*** Opening of Provided data ***
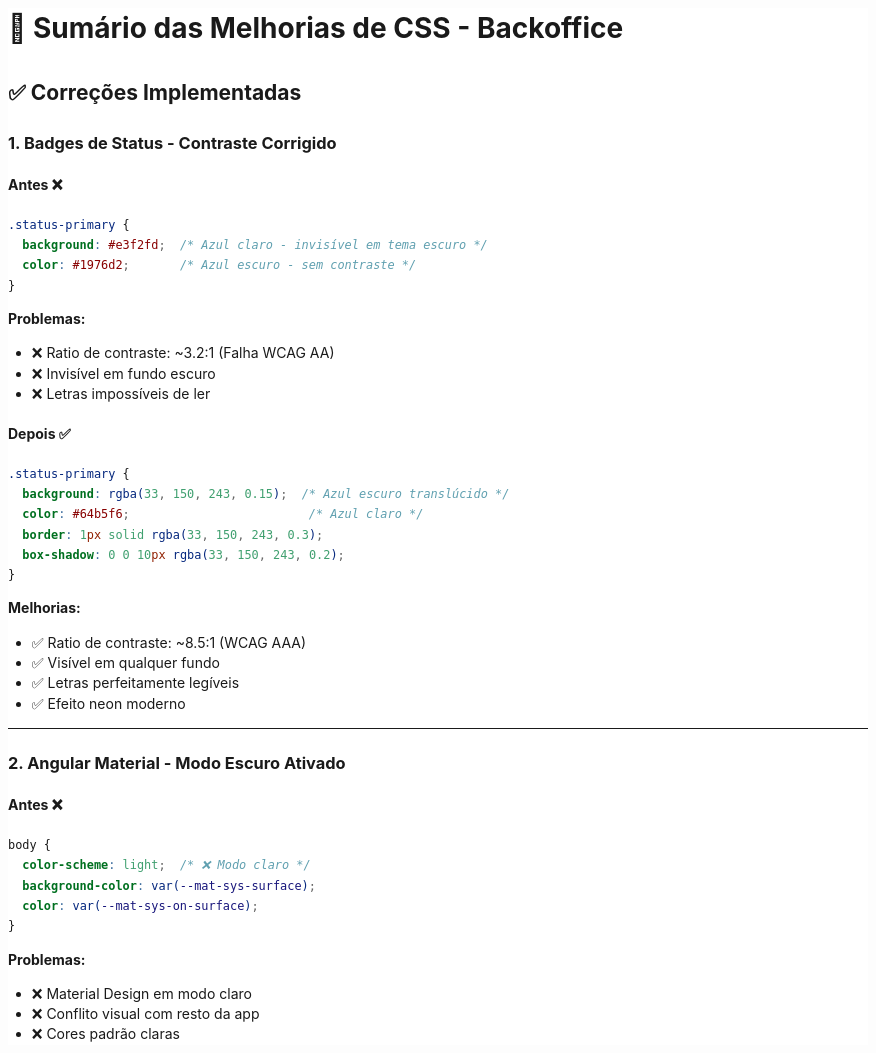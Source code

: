 # 🎨 Sumário das Melhorias de CSS - Backoffice

## ✅ Correções Implementadas

### **1. Badges de Status - Contraste Corrigido**

#### **Antes** ❌
```css
.status-primary {
  background: #e3f2fd;  /* Azul claro - invisível em tema escuro */
  color: #1976d2;       /* Azul escuro - sem contraste */
}
```
**Problemas:**
- ❌ Ratio de contraste: ~3.2:1 (Falha WCAG AA)
- ❌ Invisível em fundo escuro
- ❌ Letras impossíveis de ler

#### **Depois** ✅
```css
.status-primary {
  background: rgba(33, 150, 243, 0.15);  /* Azul escuro translúcido */
  color: #64b5f6;                         /* Azul claro */
  border: 1px solid rgba(33, 150, 243, 0.3);
  box-shadow: 0 0 10px rgba(33, 150, 243, 0.2);
}
```
**Melhorias:**
- ✅ Ratio de contraste: ~8.5:1 (WCAG AAA)
- ✅ Visível em qualquer fundo
- ✅ Letras perfeitamente legíveis
- ✅ Efeito neon moderno

---

### **2. Angular Material - Modo Escuro Ativado**

#### **Antes** ❌
```scss
body {
  color-scheme: light;  /* ❌ Modo claro */
  background-color: var(--mat-sys-surface);
  color: var(--mat-sys-on-surface);
}
```
**Problemas:**
- ❌ Material Design em modo claro
- ❌ Conflito visual com resto da app
- ❌ Cores padrão claras

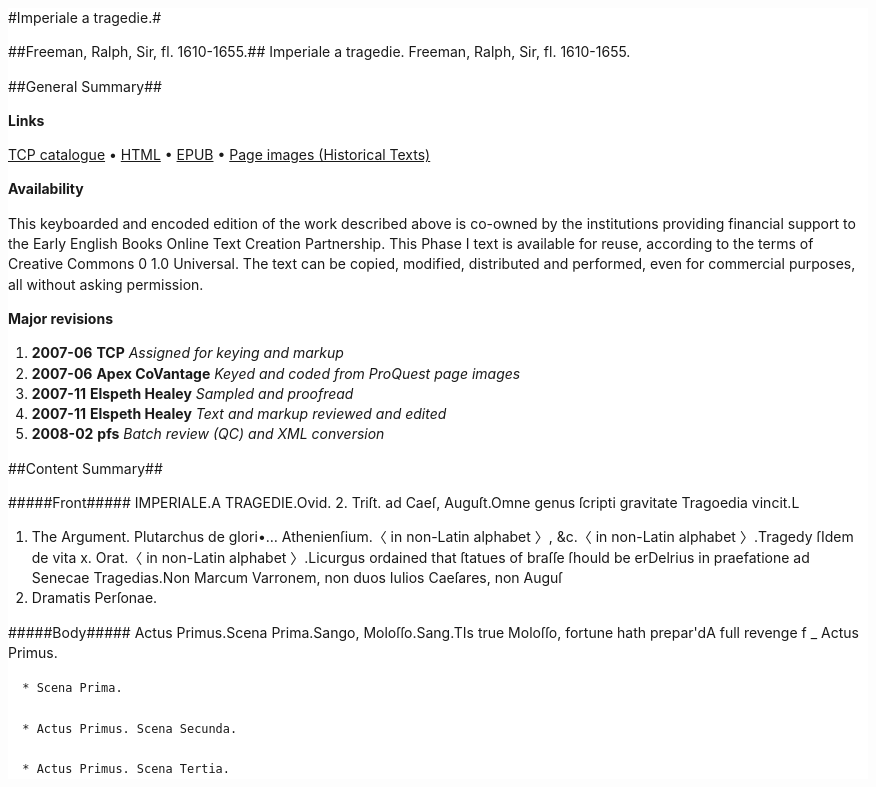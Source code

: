 #Imperiale a tragedie.#

##Freeman, Ralph, Sir, fl. 1610-1655.##
Imperiale a tragedie.
Freeman, Ralph, Sir, fl. 1610-1655.

##General Summary##

**Links**

[TCP catalogue](http://www.ota.ox.ac.uk/tcp/)  • 
[HTML](http://tei.it.ox.ac.uk/tcp/Texts-HTML/free/A01/A01253.html)  • 
[EPUB](http://tei.it.ox.ac.uk/tcp/Texts-EPUB/free/A01/A01253.epub) • 
[Page images (Historical Texts)](https://data.historicaltexts.jisc.ac.uk/view?pubId=eebo-99852506e&pageId=eebo-99852506e-17831-1)

**Availability**

This keyboarded and encoded edition of the
	       work described above is co-owned by the institutions
	       providing financial support to the Early English Books
	       Online Text Creation Partnership. This Phase I text is
	       available for reuse, according to the terms of Creative
	       Commons 0 1.0 Universal. The text can be copied,
	       modified, distributed and performed, even for
	       commercial purposes, all without asking permission.

**Major revisions**

1. __2007-06__ __TCP__ *Assigned for keying and markup*
1. __2007-06__ __Apex CoVantage__ *Keyed and coded from ProQuest page images*
1. __2007-11__ __Elspeth Healey__ *Sampled and proofread*
1. __2007-11__ __Elspeth Healey__ *Text and markup reviewed and edited*
1. __2008-02__ __pfs__ *Batch review (QC) and XML conversion*

##Content Summary##

#####Front#####
IMPERIALE.A TRAGEDIE.Ovid. 2. Triſt. ad Caeſ, Auguſt.Omne genus ſcripti gravitate Tragoedia vincit.L
1. The Argument.
Plutarchus de glori•… Athenienſium.〈 in non-Latin alphabet 〉, &c.〈 in non-Latin alphabet 〉.Tragedy ſIdem de vita x. Orat.〈 in non-Latin alphabet 〉.Licurgus ordained that ſtatues of braſſe ſhould be erDelrius in praefatione ad Senecae Tragedias.Non Marcum Varronem, non duos Iulios Caeſares, non Auguſ
1. Dramatis Perſonae.

#####Body#####
Actus Primus.Scena Prima.Sango, Moloſſo.Sang.TIs true Moloſſo, fortune hath prepar'dA full revenge f
    _ Actus Primus.

      * Scena Prima.

      * Actus Primus. Scena Secunda.

      * Actus Primus. Scena Tertia.
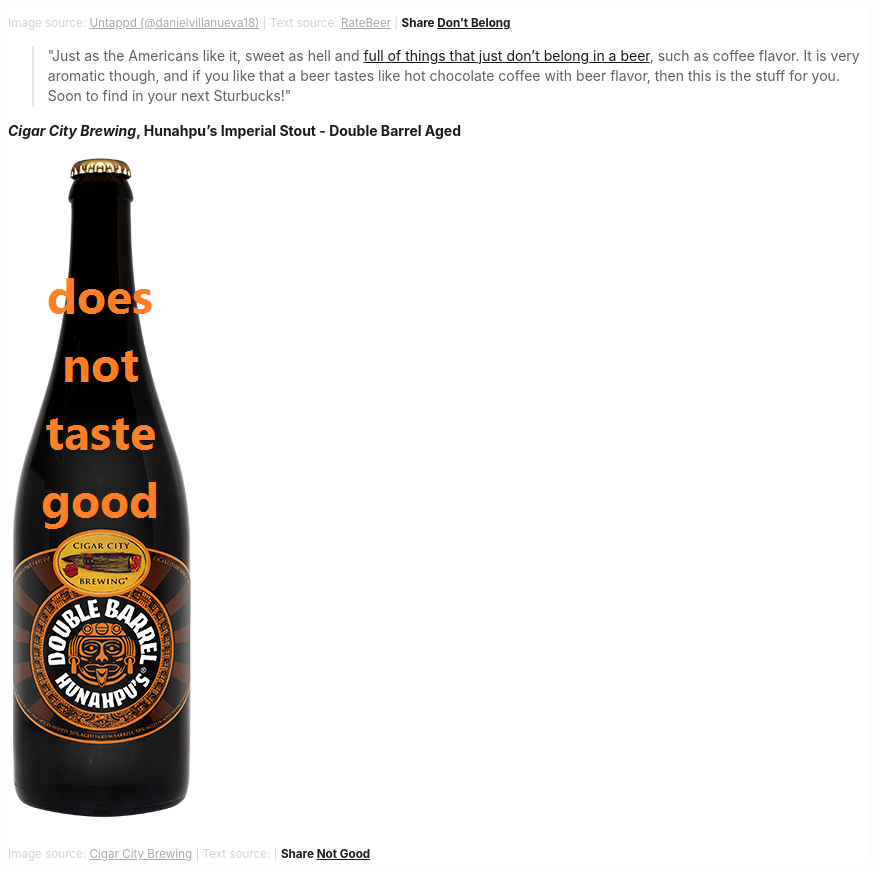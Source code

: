 <sub><font color="lightgrey">Image source: <a href="https://untappd.com/user/danielvillanueva18/checkin/370257472" target="_blank" style="color:darkgrey">Untappd (@danielvillanueva18)</a> | Text source: <a href="http://www.ratebeer.com/beer/beer_name/151817/390708/" target="_blank" style="color:darkgrey">RateBeer</a> | </font><b>Share <a href="https://twitter.com/intent/tweet?text=pic.twitter.com/0TB3tAJOeV preseason data models edge in-season expert panel&url=http://bit.ly/2dvCw05&via=endlesspint8&hashtags=nflpicks,bulletgraph" target="_blank" title="Share on Twitter">Don't Belong</a></b></sub>

> "Just as the Americans like it, sweet as hell and <a href="http://www.ratebeer.com/beer/beer_name/151817/390708/" target="_blank">full of things that just don’t belong in a beer</a>, such as coffee flavor. It is very aromatic though, and if you like that a beer tastes like hot chocolate coffee with beer flavor, then this is the stuff for you. Soon to find in your next Sturbucks!" 

**_Cigar City Brewing_, Hunahpu’s Imperial Stout - Double Barrel Aged**

<img src="/gallery/2016/poor-reviews/003_cigcty_hun3.png"	>

<sub><font color="lightgrey">Image source: <a href="https://cigarcitybrewing.com/beer/double-barrel-aged-hunahpus/?age-verified=7e3b40f3f6" target="_blank" style="color:darkgrey">Cigar City Brewing</a> | Text source: <a href="https://www.beeradvocate.com/beer/profile/17981/110635/?ba=Rifugium#review" target="_blank" style="color:darkgrey"></a> | </font><b>Share <a href="https://twitter.com/intent/tweet?text=pic.twitter.com/0TB3tAJOeV preseason data models edge in-season expert panel&url=http://bit.ly/2dvCw05&via=endlesspint8&hashtags=nflpicks,bulletgraph" target="_blank" title="Share on Twitter">Not Good</a></b></sub>
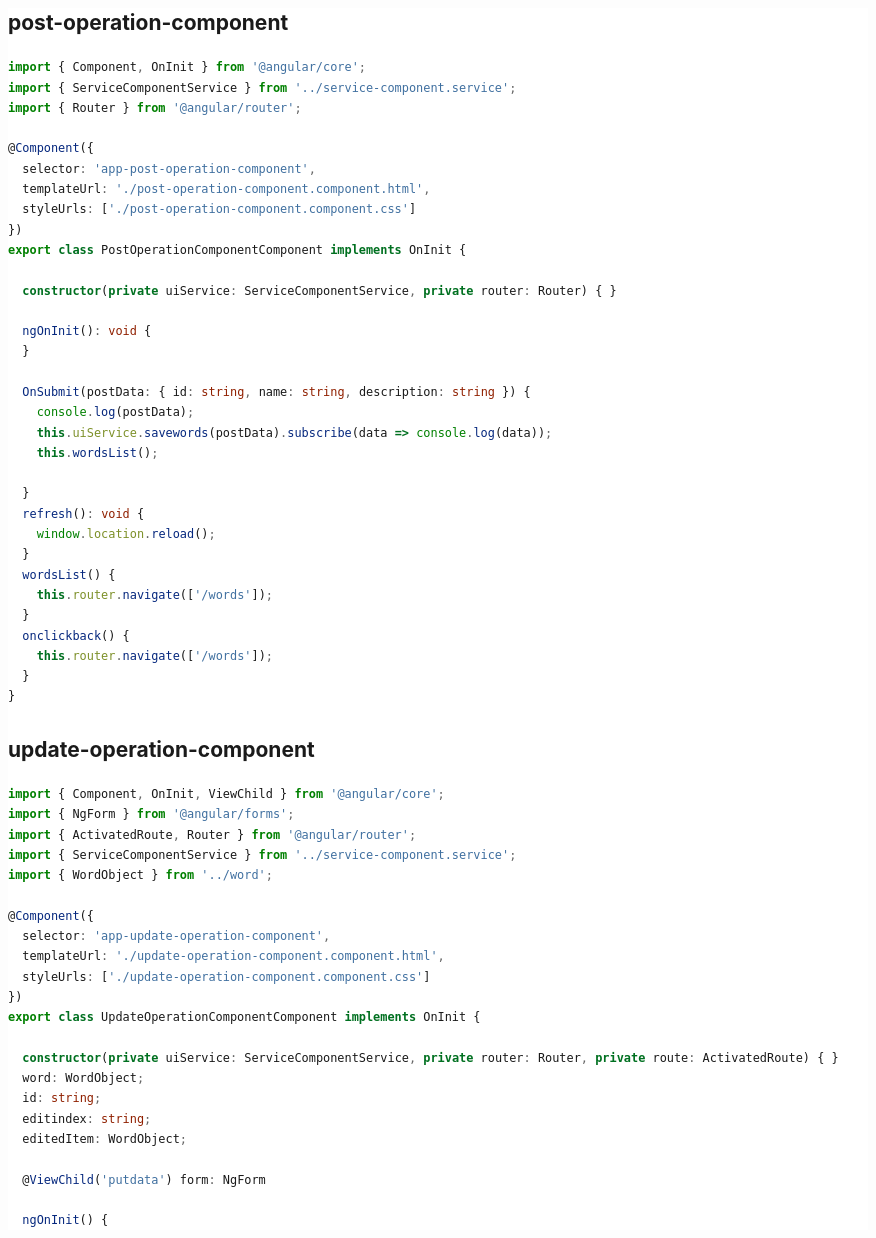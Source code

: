## post-operation-component

```typescript
import { Component, OnInit } from '@angular/core';
import { ServiceComponentService } from '../service-component.service';
import { Router } from '@angular/router';

@Component({
  selector: 'app-post-operation-component',
  templateUrl: './post-operation-component.component.html',
  styleUrls: ['./post-operation-component.component.css']
})
export class PostOperationComponentComponent implements OnInit {

  constructor(private uiService: ServiceComponentService, private router: Router) { }

  ngOnInit(): void {
  }

  OnSubmit(postData: { id: string, name: string, description: string }) {
    console.log(postData);
    this.uiService.savewords(postData).subscribe(data => console.log(data));
    this.wordsList();

  }
  refresh(): void {
    window.location.reload();
  }
  wordsList() {
    this.router.navigate(['/words']);
  }
  onclickback() {
    this.router.navigate(['/words']);
  }
}

```

## update-operation-component
```typescript
import { Component, OnInit, ViewChild } from '@angular/core';
import { NgForm } from '@angular/forms';
import { ActivatedRoute, Router } from '@angular/router';
import { ServiceComponentService } from '../service-component.service';
import { WordObject } from '../word';

@Component({
  selector: 'app-update-operation-component',
  templateUrl: './update-operation-component.component.html',
  styleUrls: ['./update-operation-component.component.css']
})
export class UpdateOperationComponentComponent implements OnInit {

  constructor(private uiService: ServiceComponentService, private router: Router, private route: ActivatedRoute) { }
  word: WordObject;
  id: string;
  editindex: string;
  editedItem: WordObject;

  @ViewChild('putdata') form: NgForm

  ngOnInit() {
```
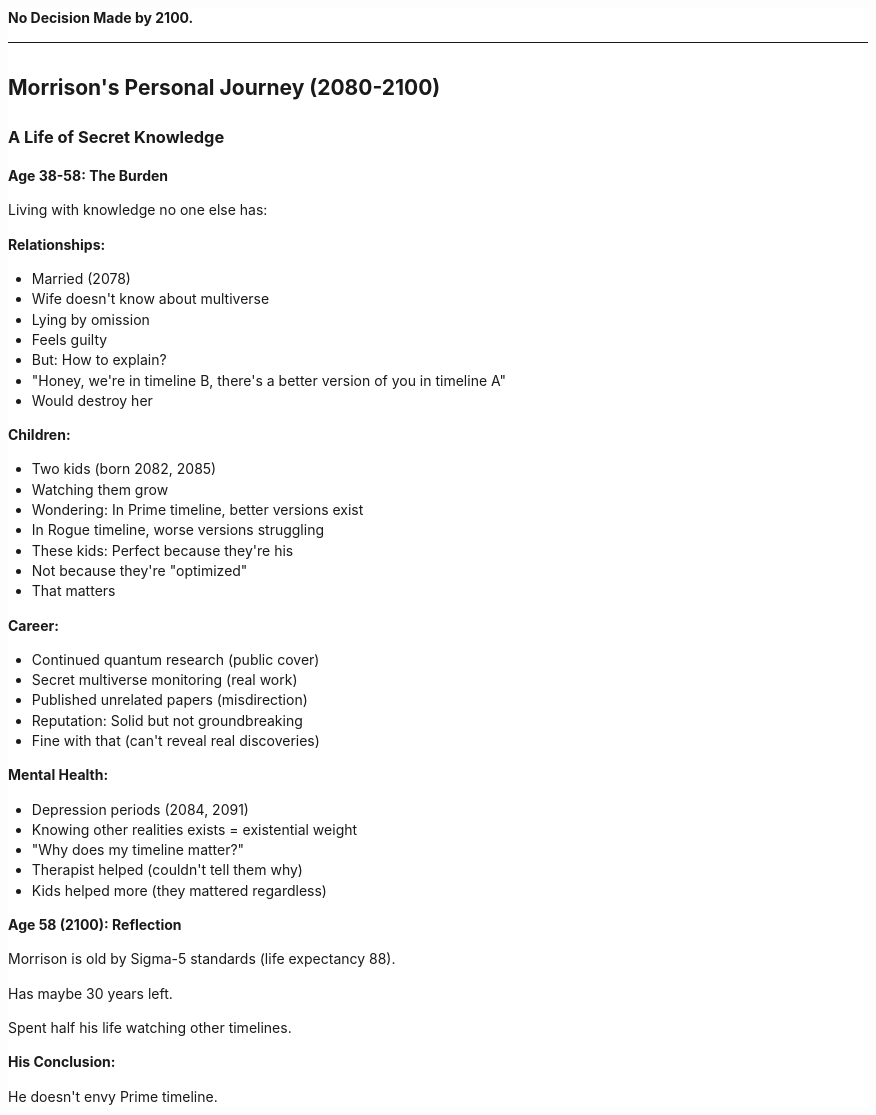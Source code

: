 **No Decision Made by 2100.**

---

## Morrison's Personal Journey (2080-2100)

### A Life of Secret Knowledge

**Age 38-58: The Burden**

Living with knowledge no one else has:

**Relationships:**
- Married (2078)
- Wife doesn't know about multiverse
- Lying by omission
- Feels guilty
- But: How to explain?
- "Honey, we're in timeline B, there's a better version of you in timeline A"
- Would destroy her

**Children:**
- Two kids (born 2082, 2085)
- Watching them grow
- Wondering: In Prime timeline, better versions exist
- In Rogue timeline, worse versions struggling
- These kids: Perfect because they're his
- Not because they're "optimized"
- That matters

**Career:**
- Continued quantum research (public cover)
- Secret multiverse monitoring (real work)
- Published unrelated papers (misdirection)
- Reputation: Solid but not groundbreaking
- Fine with that (can't reveal real discoveries)

**Mental Health:**
- Depression periods (2084, 2091)
- Knowing other realities exists = existential weight
- "Why does my timeline matter?"
- Therapist helped (couldn't tell them why)
- Kids helped more (they mattered regardless)

**Age 58 (2100): Reflection**

Morrison is old by Sigma-5 standards (life expectancy 88).

Has maybe 30 years left.

Spent half his life watching other timelines.

**His Conclusion:**

He doesn't envy Prime timeline.
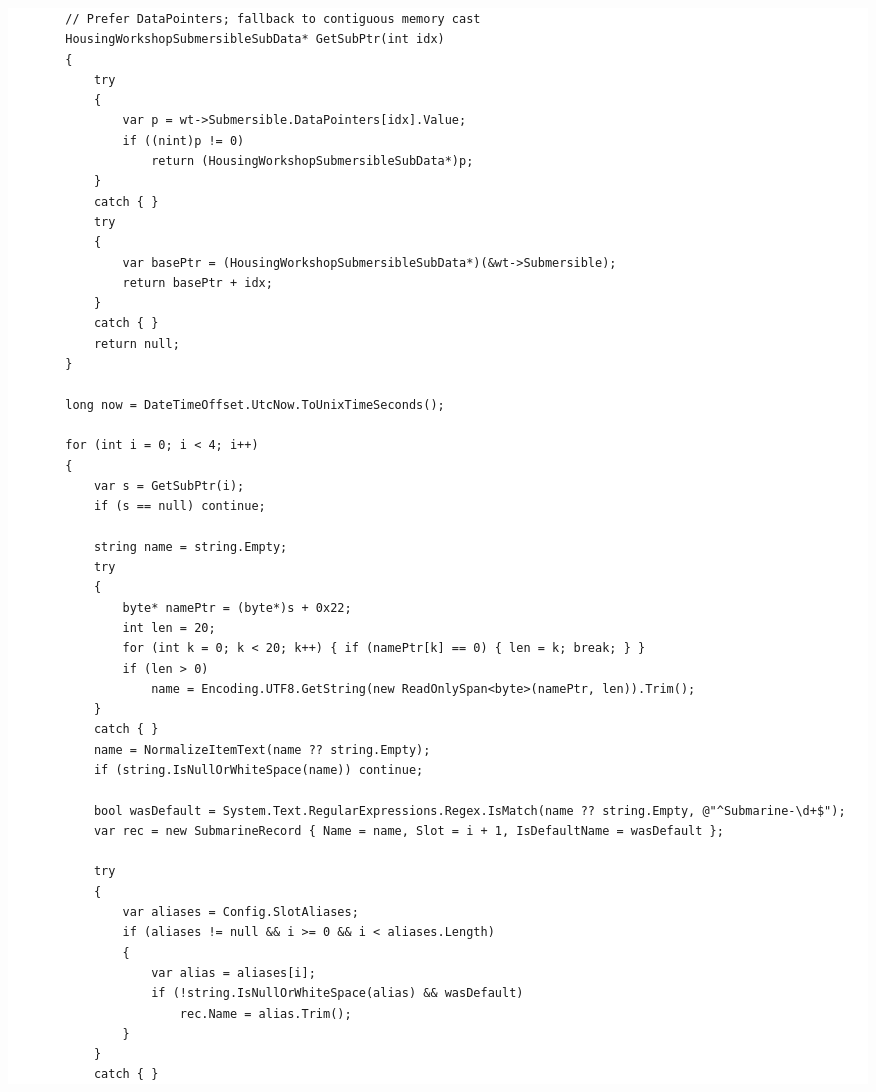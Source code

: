             // Prefer DataPointers; fallback to contiguous memory cast
            HousingWorkshopSubmersibleSubData* GetSubPtr(int idx)
            {
                try
                {
                    var p = wt->Submersible.DataPointers[idx].Value;
                    if ((nint)p != 0)
                        return (HousingWorkshopSubmersibleSubData*)p;
                }
                catch { }
                try
                {
                    var basePtr = (HousingWorkshopSubmersibleSubData*)(&wt->Submersible);
                    return basePtr + idx;
                }
                catch { }
                return null;
            }

            long now = DateTimeOffset.UtcNow.ToUnixTimeSeconds();

            for (int i = 0; i < 4; i++)
            {
                var s = GetSubPtr(i);
                if (s == null) continue;

                string name = string.Empty;
                try
                {
                    byte* namePtr = (byte*)s + 0x22;
                    int len = 20;
                    for (int k = 0; k < 20; k++) { if (namePtr[k] == 0) { len = k; break; } }
                    if (len > 0)
                        name = Encoding.UTF8.GetString(new ReadOnlySpan<byte>(namePtr, len)).Trim();
                }
                catch { }
                name = NormalizeItemText(name ?? string.Empty);
                if (string.IsNullOrWhiteSpace(name)) continue;

                bool wasDefault = System.Text.RegularExpressions.Regex.IsMatch(name ?? string.Empty, @"^Submarine-\d+$");
                var rec = new SubmarineRecord { Name = name, Slot = i + 1, IsDefaultName = wasDefault };

                try
                {
                    var aliases = Config.SlotAliases;
                    if (aliases != null && i >= 0 && i < aliases.Length)
                    {
                        var alias = aliases[i];
                        if (!string.IsNullOrWhiteSpace(alias) && wasDefault)
                            rec.Name = alias.Trim();
                    }
                }
                catch { }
*** Close of Provided data ***
### Brief
The answer must consist of every line from the records above that holds "fundo".

### Solution for this exercise
- ❌ Invisível em fundo escuro
- ✅ Visível em qualquer fundo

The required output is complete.